Erdoes' opinion says lawmakers intended the financial institutions tax to be focused on banks, businesses which act as brokers or dealers in securities or commodities and other businesses which make money by lending. She said regular businesses will pay the 0.7 percent of employee salaries rather than the 2 percent levied on financial institutions.

But Erdoes had some bad news for mortgage brokers. They argued they don't issue credit but, instead, put buyers together with financial institutions which do.

"It is the opinion of this office that mortgage brokers licensed in this state are financial institutions" for purposes of the tax, she wrote.

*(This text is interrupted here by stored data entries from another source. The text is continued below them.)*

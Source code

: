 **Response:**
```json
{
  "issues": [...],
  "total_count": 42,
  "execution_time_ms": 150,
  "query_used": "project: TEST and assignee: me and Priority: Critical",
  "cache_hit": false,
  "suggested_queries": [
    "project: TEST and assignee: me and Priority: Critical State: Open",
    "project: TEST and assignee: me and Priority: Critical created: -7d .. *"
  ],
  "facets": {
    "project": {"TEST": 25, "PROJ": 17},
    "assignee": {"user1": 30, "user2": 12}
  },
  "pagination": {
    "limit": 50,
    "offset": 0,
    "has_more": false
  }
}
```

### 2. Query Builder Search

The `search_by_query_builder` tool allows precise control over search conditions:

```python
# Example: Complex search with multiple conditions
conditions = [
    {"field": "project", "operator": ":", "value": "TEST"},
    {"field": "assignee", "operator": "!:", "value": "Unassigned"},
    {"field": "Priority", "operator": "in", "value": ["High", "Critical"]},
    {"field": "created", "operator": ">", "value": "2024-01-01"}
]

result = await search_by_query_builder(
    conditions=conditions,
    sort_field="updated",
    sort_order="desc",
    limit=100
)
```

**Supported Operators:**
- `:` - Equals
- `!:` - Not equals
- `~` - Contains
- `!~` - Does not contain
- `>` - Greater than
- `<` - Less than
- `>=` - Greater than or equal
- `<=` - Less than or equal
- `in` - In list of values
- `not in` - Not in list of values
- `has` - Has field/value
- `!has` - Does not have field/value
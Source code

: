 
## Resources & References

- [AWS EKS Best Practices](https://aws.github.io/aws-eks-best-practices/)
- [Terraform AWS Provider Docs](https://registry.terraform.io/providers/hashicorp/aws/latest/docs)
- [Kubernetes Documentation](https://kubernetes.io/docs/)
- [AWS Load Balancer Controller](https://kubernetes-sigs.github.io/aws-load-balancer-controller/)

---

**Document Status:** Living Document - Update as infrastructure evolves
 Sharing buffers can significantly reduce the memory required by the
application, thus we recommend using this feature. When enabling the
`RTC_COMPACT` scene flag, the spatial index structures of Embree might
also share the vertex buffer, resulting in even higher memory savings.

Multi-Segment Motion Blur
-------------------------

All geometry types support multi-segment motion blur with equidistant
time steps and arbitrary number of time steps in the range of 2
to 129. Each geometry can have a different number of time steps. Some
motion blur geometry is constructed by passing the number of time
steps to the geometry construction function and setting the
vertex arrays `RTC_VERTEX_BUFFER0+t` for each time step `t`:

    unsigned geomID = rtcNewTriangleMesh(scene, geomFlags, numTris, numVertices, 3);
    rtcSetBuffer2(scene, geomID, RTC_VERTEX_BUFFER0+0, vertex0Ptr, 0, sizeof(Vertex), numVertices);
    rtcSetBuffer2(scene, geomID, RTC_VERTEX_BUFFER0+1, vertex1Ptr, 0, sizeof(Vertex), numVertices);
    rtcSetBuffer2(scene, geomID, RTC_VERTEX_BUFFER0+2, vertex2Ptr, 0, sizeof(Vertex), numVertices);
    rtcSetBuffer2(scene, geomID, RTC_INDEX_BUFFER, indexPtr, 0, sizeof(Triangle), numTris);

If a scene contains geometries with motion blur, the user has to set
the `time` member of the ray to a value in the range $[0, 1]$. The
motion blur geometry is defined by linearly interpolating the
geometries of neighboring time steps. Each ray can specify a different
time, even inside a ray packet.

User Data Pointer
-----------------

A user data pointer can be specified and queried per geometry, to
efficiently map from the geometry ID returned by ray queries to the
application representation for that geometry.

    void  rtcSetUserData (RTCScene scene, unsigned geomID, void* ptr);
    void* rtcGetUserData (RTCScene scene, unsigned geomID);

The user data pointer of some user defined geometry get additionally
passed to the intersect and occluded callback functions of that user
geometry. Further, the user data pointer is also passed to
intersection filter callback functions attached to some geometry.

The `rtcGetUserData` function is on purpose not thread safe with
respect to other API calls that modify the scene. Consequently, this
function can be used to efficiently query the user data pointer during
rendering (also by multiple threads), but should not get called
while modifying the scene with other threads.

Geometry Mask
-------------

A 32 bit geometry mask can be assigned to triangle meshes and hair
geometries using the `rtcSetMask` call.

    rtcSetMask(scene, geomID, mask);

Erdoes also advised the Tax Commission the law allowing businesses to deduct the amount they pay for health benefits for employees should include dependents with coverage as well.

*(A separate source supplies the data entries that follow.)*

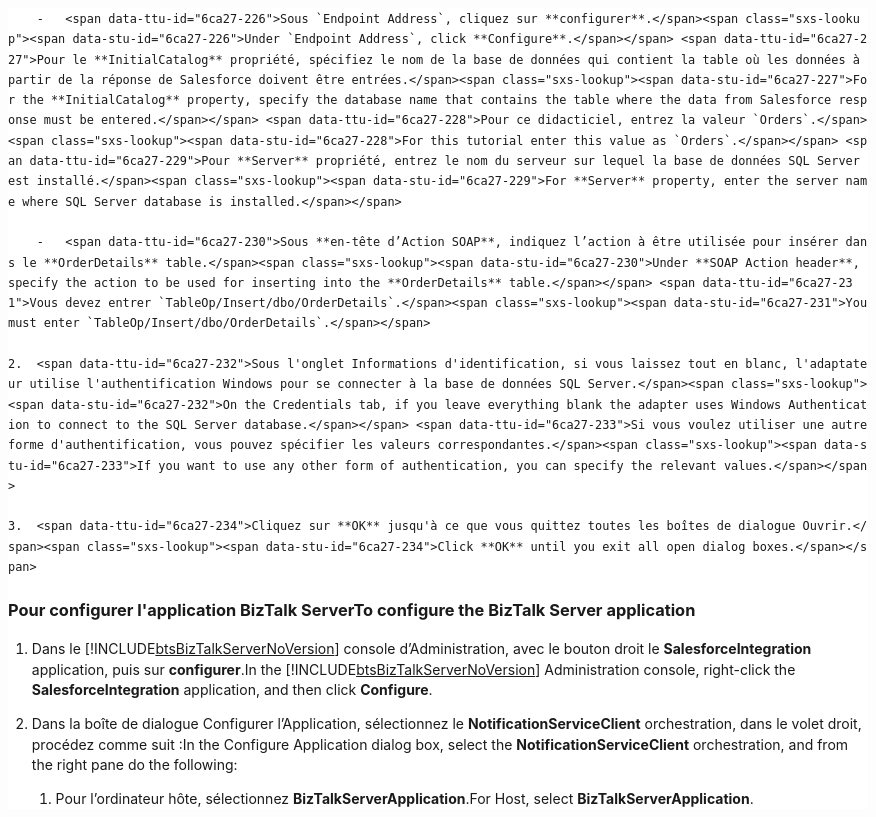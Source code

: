        -   <span data-ttu-id="6ca27-226">Sous `Endpoint Address`, cliquez sur **configurer**.</span><span class="sxs-lookup"><span data-stu-id="6ca27-226">Under `Endpoint Address`, click **Configure**.</span></span> <span data-ttu-id="6ca27-227">Pour le **InitialCatalog** propriété, spécifiez le nom de la base de données qui contient la table où les données à partir de la réponse de Salesforce doivent être entrées.</span><span class="sxs-lookup"><span data-stu-id="6ca27-227">For the **InitialCatalog** property, specify the database name that contains the table where the data from Salesforce response must be entered.</span></span> <span data-ttu-id="6ca27-228">Pour ce didacticiel, entrez la valeur `Orders`.</span><span class="sxs-lookup"><span data-stu-id="6ca27-228">For this tutorial enter this value as `Orders`.</span></span> <span data-ttu-id="6ca27-229">Pour **Server** propriété, entrez le nom du serveur sur lequel la base de données SQL Server est installé.</span><span class="sxs-lookup"><span data-stu-id="6ca27-229">For **Server** property, enter the server name where SQL Server database is installed.</span></span>  
  
        -   <span data-ttu-id="6ca27-230">Sous **en-tête d’Action SOAP**, indiquez l’action à être utilisée pour insérer dans le **OrderDetails** table.</span><span class="sxs-lookup"><span data-stu-id="6ca27-230">Under **SOAP Action header**, specify the action to be used for inserting into the **OrderDetails** table.</span></span> <span data-ttu-id="6ca27-231">Vous devez entrer `TableOp/Insert/dbo/OrderDetails`.</span><span class="sxs-lookup"><span data-stu-id="6ca27-231">You must enter `TableOp/Insert/dbo/OrderDetails`.</span></span>  
  
    2.  <span data-ttu-id="6ca27-232">Sous l'onglet Informations d'identification, si vous laissez tout en blanc, l'adaptateur utilise l'authentification Windows pour se connecter à la base de données SQL Server.</span><span class="sxs-lookup"><span data-stu-id="6ca27-232">On the Credentials tab, if you leave everything blank the adapter uses Windows Authentication to connect to the SQL Server database.</span></span> <span data-ttu-id="6ca27-233">Si vous voulez utiliser une autre forme d'authentification, vous pouvez spécifier les valeurs correspondantes.</span><span class="sxs-lookup"><span data-stu-id="6ca27-233">If you want to use any other form of authentication, you can specify the relevant values.</span></span>  
  
    3.  <span data-ttu-id="6ca27-234">Cliquez sur **OK** jusqu'à ce que vous quittez toutes les boîtes de dialogue Ouvrir.</span><span class="sxs-lookup"><span data-stu-id="6ca27-234">Click **OK** until you exit all open dialog boxes.</span></span>  
  
### <a name="to-configure-the-biztalk-server-application"></a><span data-ttu-id="6ca27-235">Pour configurer l'application BizTalk Server</span><span class="sxs-lookup"><span data-stu-id="6ca27-235">To configure the BizTalk Server application</span></span>  
  
1.  <span data-ttu-id="6ca27-236">Dans le [!INCLUDE[btsBizTalkServerNoVersion](../includes/btsbiztalkservernoversion-md.md)] console d’Administration, avec le bouton droit le **SalesforceIntegration** application, puis sur **configurer**.</span><span class="sxs-lookup"><span data-stu-id="6ca27-236">In the [!INCLUDE[btsBizTalkServerNoVersion](../includes/btsbiztalkservernoversion-md.md)] Administration console, right-click the **SalesforceIntegration** application, and then click **Configure**.</span></span>  
  
2.  <span data-ttu-id="6ca27-237">Dans la boîte de dialogue Configurer l’Application, sélectionnez le **NotificationServiceClient** orchestration, dans le volet droit, procédez comme suit :</span><span class="sxs-lookup"><span data-stu-id="6ca27-237">In the Configure Application dialog box, select the **NotificationServiceClient** orchestration, and from the right pane do the following:</span></span>  
  
    1.  <span data-ttu-id="6ca27-238">Pour l’ordinateur hôte, sélectionnez **BizTalkServerApplication**.</span><span class="sxs-lookup"><span data-stu-id="6ca27-238">For Host, select **BizTalkServerApplication**.</span></span>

That law is designed to encourage businesses to provide health benefits for workers and their dependents. The money a business pays for vision and dental care would also qualify for the tax write-off.

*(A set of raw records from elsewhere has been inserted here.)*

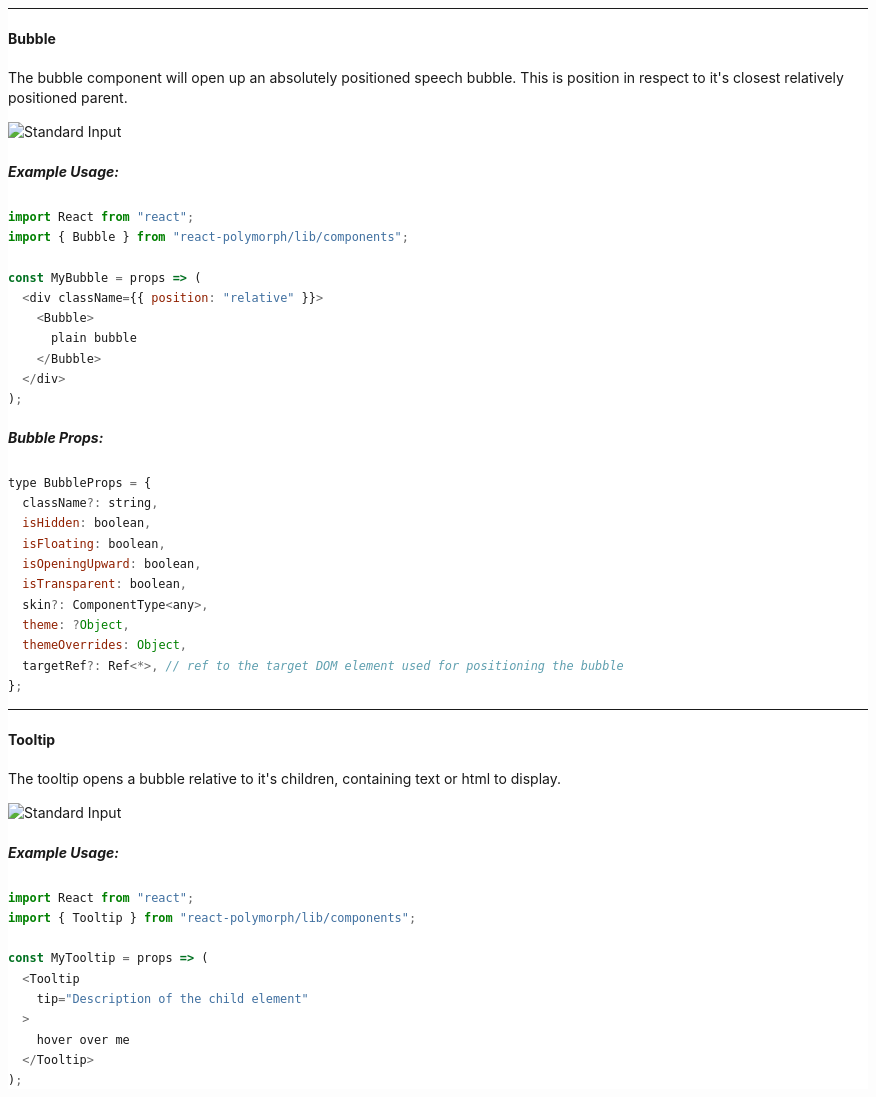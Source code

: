 
---

#### Bubble

The bubble component will open up an absolutely positioned speech bubble.
This is position in respect to it's closest relatively positioned parent.

![Standard Input](./docs/images/react-polymorph-bubble-example.png)

##### Example Usage:

```js
import React from "react";
import { Bubble } from "react-polymorph/lib/components";

const MyBubble = props => (
  <div className={{ position: "relative" }}>
    <Bubble>
      plain bubble
    </Bubble>
  </div>
);
```


##### Bubble Props:

```js
type BubbleProps = {
  className?: string,
  isHidden: boolean,
  isFloating: boolean,
  isOpeningUpward: boolean,
  isTransparent: boolean,
  skin?: ComponentType<any>,
  theme: ?Object,
  themeOverrides: Object,
  targetRef?: Ref<*>, // ref to the target DOM element used for positioning the bubble
};
```

---

#### Tooltip

The tooltip opens a bubble relative to it's children, containing text or html to display.

![Standard Input](./docs/images/react-polymorph-tooltip-example.png)

##### Example Usage:

```js
import React from "react";
import { Tooltip } from "react-polymorph/lib/components";

const MyTooltip = props => (
  <Tooltip
    tip="Description of the child element"
  >
    hover over me
  </Tooltip>
);
```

She confirmed what lobbyist Joe Guild told the commission last week -- railroads operating in Nevada don't have to pay the tax because it is based on workers who are covered by the state's workers compensation laws, and railroad workers are covered separately under federal law.

The legal interpretation was provided to help the Tax Commission develop regulations determining which businesses must pay the new taxes, which are exempt and exactly what qualifies for the deductions allowed.

The commission plans to begin adopting regulations implementing the taxes contained in SB8 next month. The new employee tax on businesses takes effect in October.